**Task**.
Pick every line from the data that holds the word "particles".

**Dataset content**.

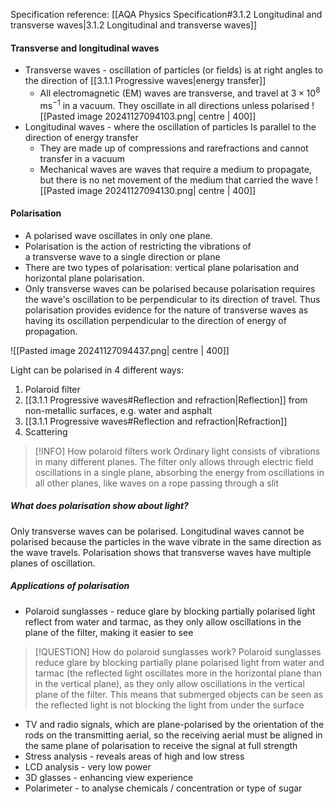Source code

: Specification reference: [[AQA Physics Specification#3.1.2 Longitudinal and transverse waves|3.1.2 Longitudinal and transverse waves]]
#### Transverse and longitudinal waves
- Transverse waves - oscillation of particles (or fields) is at right angles to the direction of [[3.1.1 Progressive waves|energy transfer]]
	- All electromagnetic (EM) waves are transverse, and travel at $3 \times 10^8 \text{ ms}^{-1}$ in a vacuum. They oscillate in all directions unless polarised
![[Pasted image 20241127094103.png| centre | 400]]
- Longitudinal waves - where the oscillation of particles Is parallel to the direction of energy transfer
	- They are made up of compressions and rarefractions and cannot transfer in a vacuum
	- Mechanical waves are waves that require a medium to propagate, but there is no net movement of the medium that carried the wave
![[Pasted image 20241127094130.png| centre | 400]]
#### Polarisation
- A polarised wave oscillates in only one plane.
- Polarisation is the action of restricting the vibrations of a transverse wave to a single direction or plane
- There are two types of polarisation: vertical plane polarisation and horizontal plane polarisation.
- Only transverse waves can be polarised because polarisation requires the wave's oscillation to be perpendicular to its direction of travel. Thus polarisation provides evidence for the nature of transverse waves as having its oscillation perpendicular to the direction of energy of propagation.

![[Pasted image 20241127094437.png| centre | 400]]

Light can be polarised in 4 different ways:
1. Polaroid filter
2. [[3.1.1 Progressive waves#Reflection and refraction|Reflection]] from non-metallic surfaces, e.g. water and asphalt
3. [[3.1.1 Progressive waves#Reflection and refraction|Refraction]]
4. Scattering


> [!INFO] How polaroid filters work
> Ordinary light consists of vibrations in many different planes. The filter only allows through electric field oscillations in a single plane, absorbing the energy from oscillations in all other planes, like waves on a rope passing through a slit

##### What does polarisation show about light?
Only transverse waves can be polarised. Longitudinal waves cannot be polarised because the particles in the wave vibrate in the same direction as the wave travels. Polarisation shows that transverse waves have multiple planes of oscillation.

##### Applications of polarisation
- Polaroid sunglasses - reduce glare by blocking partially polarised light reflect from water and tarmac, as they only allow oscillations in the plane of the filter, making it easier to see

> [!QUESTION] How do polaroid sunglasses work?
> Polaroid sunglasses reduce glare by blocking partially plane polarised light from water and tarmac (the reflected light oscillates more in the horizontal plane than in the vertical plane), as they only allow oscillations in the vertical plane of the filter. This means that submerged objects can be seen as the reflected light is not blocking the light from under the surface

- TV and radio signals, which are plane-polarised by the orientation of the rods on the transmitting aerial, so the receiving aerial must be aligned in the same plane of polarisation to receive the signal at full strength
- Stress analysis - reveals areas of high and low stress
- LCD analysis - very low power
- 3D glasses - enhancing view experience
- Polarimeter - to analyse chemicals / concentration or type of sugar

**Solved problem**.
- Transverse waves - oscillation of particles (or fields) is at right angles to the direction of [[3.1.1 Progressive waves|energy transfer]]
- Longitudinal waves - where the oscillation of particles Is parallel to the direction of energy transfer
Only transverse waves can be polarised. Longitudinal waves cannot be polarised because the particles in the wave vibrate in the same direction as the wave travels. Polarisation shows that transverse waves have multiple planes of oscillation.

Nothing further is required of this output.